Toys Take Top Spot in Holiday Web Sales
America Online reports toys have overtaken apparel as this holiday season's top-selling category compared to last year. Two years ago, top seller was computers. With 14 million subscribers, AOL is the leading indicator of online trends.
"We're seeing the trend continue from last holiday season, where for the first time we started seeing the mass-market consumer going online to shop, and buying the same sorts of things that they buy in the offline world," said Wendy Goldberg, spokeswoman for AOL.
This year's hottest selling toys online mirror those offline: Furby, Teletubbies and Blue's Clues.
"People are finding out that sometimes when you have a hard time finding hot toys and you don't want to run from store to store, you can find it online," Goldberg said.
AOL also said its shopping area traffic has quadrupled this holiday season.
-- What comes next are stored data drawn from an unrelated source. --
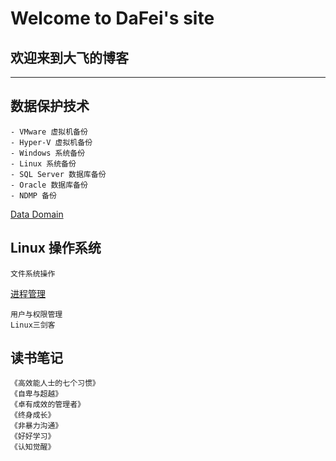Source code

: # Welcome to DaFei's site
## **欢迎来到大飞的博客**

-----------------------------

## 数据保护技术

	- VMware 虚拟机备份
	- Hyper-V 虚拟机备份
	- Windows 系统备份
	- Linux 系统备份
	- SQL Server 数据库备份
	- Oracle 数据库备份
	- NDMP 备份
 [Data Domain](./DataDomain.md) 

## Linux 操作系统


    文件系统操作
[进程管理](./Linux进程管理.md)

    用户与权限管理
    Linux三剑客

## 读书笔记

	《高效能人士的七个习惯》
	《自卑与超越》
	《卓有成效的管理者》
	《终身成长》
	《非暴力沟通》
	《好好学习》
	《认知觉醒》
Toy Web sites overall saw a 56 percent spike in traffic during the first holiday shopping week beginning the day after Thanksgiving, according to Media Metrix Inc., New York. Adults age 18 to 34 accounted for most of the toy-site visitors, and 68 percent of them have children in their households, the Internet audience measurement firm reported.
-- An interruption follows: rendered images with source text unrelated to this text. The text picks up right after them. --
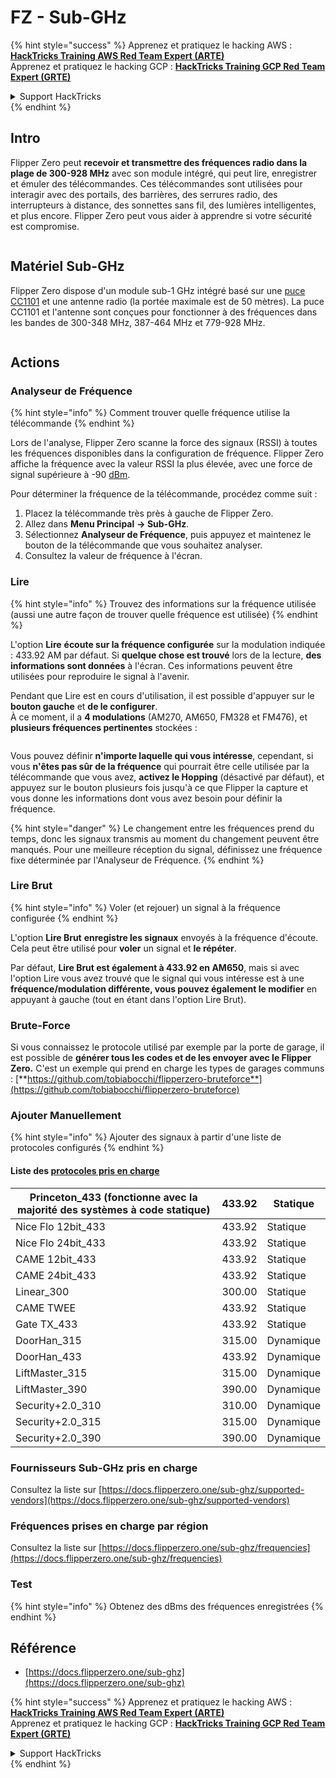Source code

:# FZ - Sub-GHz

{% hint style="success" %}
Apprenez et pratiquez le hacking AWS :<img src="/.gitbook/assets/arte.png" alt="" data-size="line">[**HackTricks Training AWS Red Team Expert (ARTE)**](https://training.hacktricks.xyz/courses/arte)<img src="/.gitbook/assets/arte.png" alt="" data-size="line">\
Apprenez et pratiquez le hacking GCP : <img src="/.gitbook/assets/grte.png" alt="" data-size="line">[**HackTricks Training GCP Red Team Expert (GRTE)**<img src="/.gitbook/assets/grte.png" alt="" data-size="line">](https://training.hacktricks.xyz/courses/grte)

<details>

<summary>Support HackTricks</summary>

* Consultez les [**plans d'abonnement**](https://github.com/sponsors/carlospolop) !
* **Rejoignez le** 💬 [**groupe Discord**](https://discord.gg/hRep4RUj7f) ou le [**groupe telegram**](https://t.me/peass) ou **suivez-nous sur** **Twitter** 🐦 [**@hacktricks\_live**](https://twitter.com/hacktricks\_live)**.**
* **Partagez des astuces de hacking en soumettant des PRs aux** [**HackTricks**](https://github.com/carlospolop/hacktricks) et [**HackTricks Cloud**](https://github.com/carlospolop/hacktricks-cloud) dépôts GitHub.

</details>
{% endhint %}


## Intro <a href="#kfpn7" id="kfpn7"></a>

Flipper Zero peut **recevoir et transmettre des fréquences radio dans la plage de 300-928 MHz** avec son module intégré, qui peut lire, enregistrer et émuler des télécommandes. Ces télécommandes sont utilisées pour interagir avec des portails, des barrières, des serrures radio, des interrupteurs à distance, des sonnettes sans fil, des lumières intelligentes, et plus encore. Flipper Zero peut vous aider à apprendre si votre sécurité est compromise.

<figure><img src="../../../.gitbook/assets/image (714).png" alt=""><figcaption></figcaption></figure>

## Matériel Sub-GHz <a href="#kfpn7" id="kfpn7"></a>

Flipper Zero dispose d'un module sub-1 GHz intégré basé sur une [﻿](https://www.st.com/en/nfc/st25r3916.html#overview)﻿[puce CC1101](https://www.ti.com/lit/ds/symlink/cc1101.pdf) et une antenne radio (la portée maximale est de 50 mètres). La puce CC1101 et l'antenne sont conçues pour fonctionner à des fréquences dans les bandes de 300-348 MHz, 387-464 MHz et 779-928 MHz.

<figure><img src="../../../.gitbook/assets/image (923).png" alt=""><figcaption></figcaption></figure>

## Actions

### Analyseur de Fréquence

{% hint style="info" %}
Comment trouver quelle fréquence utilise la télécommande
{% endhint %}

Lors de l'analyse, Flipper Zero scanne la force des signaux (RSSI) à toutes les fréquences disponibles dans la configuration de fréquence. Flipper Zero affiche la fréquence avec la valeur RSSI la plus élevée, avec une force de signal supérieure à -90 [dBm](https://en.wikipedia.org/wiki/DBm).

Pour déterminer la fréquence de la télécommande, procédez comme suit :

1. Placez la télécommande très près à gauche de Flipper Zero.
2. Allez dans **Menu Principal** **→ Sub-GHz**.
3. Sélectionnez **Analyseur de Fréquence**, puis appuyez et maintenez le bouton de la télécommande que vous souhaitez analyser.
4. Consultez la valeur de fréquence à l'écran.

### Lire

{% hint style="info" %}
Trouvez des informations sur la fréquence utilisée (aussi une autre façon de trouver quelle fréquence est utilisée)
{% endhint %}

L'option **Lire** **écoute sur la fréquence configurée** sur la modulation indiquée : 433.92 AM par défaut. Si **quelque chose est trouvé** lors de la lecture, **des informations sont données** à l'écran. Ces informations peuvent être utilisées pour reproduire le signal à l'avenir.

Pendant que Lire est en cours d'utilisation, il est possible d'appuyer sur le **bouton gauche** et **de le configurer**.\
À ce moment, il a **4 modulations** (AM270, AM650, FM328 et FM476), et **plusieurs fréquences pertinentes** stockées :

<figure><img src="../../../.gitbook/assets/image (947).png" alt=""><figcaption></figcaption></figure>

Vous pouvez définir **n'importe laquelle qui vous intéresse**, cependant, si vous **n'êtes pas sûr de la fréquence** qui pourrait être celle utilisée par la télécommande que vous avez, **activez le Hopping** (désactivé par défaut), et appuyez sur le bouton plusieurs fois jusqu'à ce que Flipper la capture et vous donne les informations dont vous avez besoin pour définir la fréquence.

{% hint style="danger" %}
Le changement entre les fréquences prend du temps, donc les signaux transmis au moment du changement peuvent être manqués. Pour une meilleure réception du signal, définissez une fréquence fixe déterminée par l'Analyseur de Fréquence.
{% endhint %}

### **Lire Brut**

{% hint style="info" %}
Voler (et rejouer) un signal à la fréquence configurée
{% endhint %}

L'option **Lire Brut** **enregistre les signaux** envoyés à la fréquence d'écoute. Cela peut être utilisé pour **voler** un signal et **le répéter**.

Par défaut, **Lire Brut est également à 433.92 en AM650**, mais si avec l'option Lire vous avez trouvé que le signal qui vous intéresse est à une **fréquence/modulation différente, vous pouvez également le modifier** en appuyant à gauche (tout en étant dans l'option Lire Brut).

### Brute-Force

Si vous connaissez le protocole utilisé par exemple par la porte de garage, il est possible de **générer tous les codes et de les envoyer avec le Flipper Zero.** C'est un exemple qui prend en charge les types de garages communs : [**https://github.com/tobiabocchi/flipperzero-bruteforce**](https://github.com/tobiabocchi/flipperzero-bruteforce)

### Ajouter Manuellement

{% hint style="info" %}
Ajouter des signaux à partir d'une liste de protocoles configurés
{% endhint %}

#### Liste des [protocoles pris en charge](https://docs.flipperzero.one/sub-ghz/add-new-remote) <a href="#id-3iglu" id="id-3iglu"></a>

| Princeton\_433 (fonctionne avec la majorité des systèmes à code statique) | 433.92 | Statique  |
| --------------------------------------------------------------- | ------ | ------- |
| Nice Flo 12bit\_433                                             | 433.92 | Statique  |
| Nice Flo 24bit\_433                                             | 433.92 | Statique  |
| CAME 12bit\_433                                                 | 433.92 | Statique  |
| CAME 24bit\_433                                                 | 433.92 | Statique  |
| Linear\_300                                                     | 300.00 | Statique  |
| CAME TWEE                                                       | 433.92 | Statique  |
| Gate TX\_433                                                    | 433.92 | Statique  |
| DoorHan\_315                                                    | 315.00 | Dynamique |
| DoorHan\_433                                                    | 433.92 | Dynamique |
| LiftMaster\_315                                                 | 315.00 | Dynamique |
| LiftMaster\_390                                                 | 390.00 | Dynamique |
| Security+2.0\_310                                               | 310.00 | Dynamique |
| Security+2.0\_315                                               | 315.00 | Dynamique |
| Security+2.0\_390                                               | 390.00 | Dynamique |

### Fournisseurs Sub-GHz pris en charge

Consultez la liste sur [https://docs.flipperzero.one/sub-ghz/supported-vendors](https://docs.flipperzero.one/sub-ghz/supported-vendors)

### Fréquences prises en charge par région

Consultez la liste sur [https://docs.flipperzero.one/sub-ghz/frequencies](https://docs.flipperzero.one/sub-ghz/frequencies)

### Test

{% hint style="info" %}
Obtenez des dBms des fréquences enregistrées
{% endhint %}

## Référence

* [https://docs.flipperzero.one/sub-ghz](https://docs.flipperzero.one/sub-ghz)

{% hint style="success" %}
Apprenez et pratiquez le hacking AWS :<img src="/.gitbook/assets/arte.png" alt="" data-size="line">[**HackTricks Training AWS Red Team Expert (ARTE)**](https://training.hacktricks.xyz/courses/arte)<img src="/.gitbook/assets/arte.png" alt="" data-size="line">\
Apprenez et pratiquez le hacking GCP : <img src="/.gitbook/assets/grte.png" alt="" data-size="line">[**HackTricks Training GCP Red Team Expert (GRTE)**<img src="/.gitbook/assets/grte.png" alt="" data-size="line">](https://training.hacktricks.xyz/courses/grte)

<details>

<summary>Support HackTricks</summary>

* Consultez les [**plans d'abonnement**](https://github.com/sponsors/carlospolop) !
* **Rejoignez le** 💬 [**groupe Discord**](https://discord.gg/hRep4RUj7f) ou le [**groupe telegram**](https://t.me/peass) ou **suivez-nous sur** **Twitter** 🐦 [**@hacktricks\_live**](https://twitter.com/hacktricks\_live)**.**
* **Partagez des astuces de hacking en soumettant des PRs aux** [**HackTricks**](https://github.com/carlospolop/hacktricks) et [**HackTricks Cloud**](https://github.com/carlospolop/hacktricks-cloud) dépôts GitHub.

</details>
{% endhint %}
"The demographics of the people using toy sites -- younger adults with children -- provides solid evidence that this segment of commerce sites is being accepted by its target audience as an attractive alternative to the crowded malls," said Ted Hawthorne, vice president of research at Media Metrix.
iQVC, the Internet arm of television shopping channel QVC Inc., West Chester, PA, also says its Internet holiday shoppers mirror its cable audience. Online holiday sales are up 150 percent over last year, the company reported. Also, parent company QVC reported a record $100 million in sales for the first week of December, with $35 million in sales coming on Sunday, Dec. 6.
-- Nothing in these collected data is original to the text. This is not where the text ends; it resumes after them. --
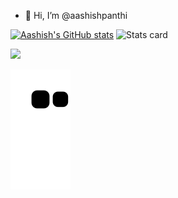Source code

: - 👋 Hi, I’m @aashishpanthi

[![Aashish's GitHub stats](https://github-readme-stats.vercel.app/api?username=aashishpanthi&show_icons=true&theme=radical)](https://github.com/aashishpanthi)
![Stats card](https://github-readme-stats.vercel.app/api/top-langs/?username=aashishpanthi&theme=radical&layout=compact)

<!---
aashishpanthi/aashishpanthi is a ✨ special ✨ repository because its `README.md` (this file) appears on your GitHub profile.
You can click the Preview link to take a look at your changes.
--->


[<img src="https://user-images.githubusercontent.com/60884239/197684678-2277c924-db8d-4698-9c8f-4619b34e2910.png" height="275" />](https://dev.d35hk11gzwtpyz.amplifyapp.com/card?user=aashishpanthi)


 ![Snake animation](https://github.com/aashishpanthi/aashishpanthi/blob/output/github-contribution-grid-snake.svg)
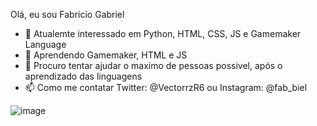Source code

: Olá, eu sou Fabricio Gabriel

- 👀 Atualemte interessado em Python, HTML, CSS, JS e Gamemaker Language 
- 🌱 Aprendendo Gamemaker, HTML e JS
- 💞️ Procuro tentar ajudar o maximo de pessoas possivel, após o aprendizado das linguagens
- 📫 Como me contatar Twitter: @VectorrzR6 ou Instagram: @fab_biel

![image](https://user-images.githubusercontent.com/98417135/151033504-7335971b-7264-4bcb-8a42-a8e23461191d.png)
"QVC is on fire, and our online business at iQVC is equally as exciting," said Stuart Spiegel, vice president and general manager of iQVC.
The company said its Web site, at www.iqvc.com, brings in $500,000 a day in orders for everything from appliances to jewelry.
"What this tells us is that customers are looking at their shopping list and coming to iQVC as a one-stop shop," said Spiegel, who added that the overwhelming majority of iQVC's orders are coming from women. "iQVC is moms online. We're saving them time."
Other online merchants also report sales spikes this holiday season.
1-800-Flowers, Westbury, NY, said online holiday sales are up more than 100 percent over last year, but the company expected more.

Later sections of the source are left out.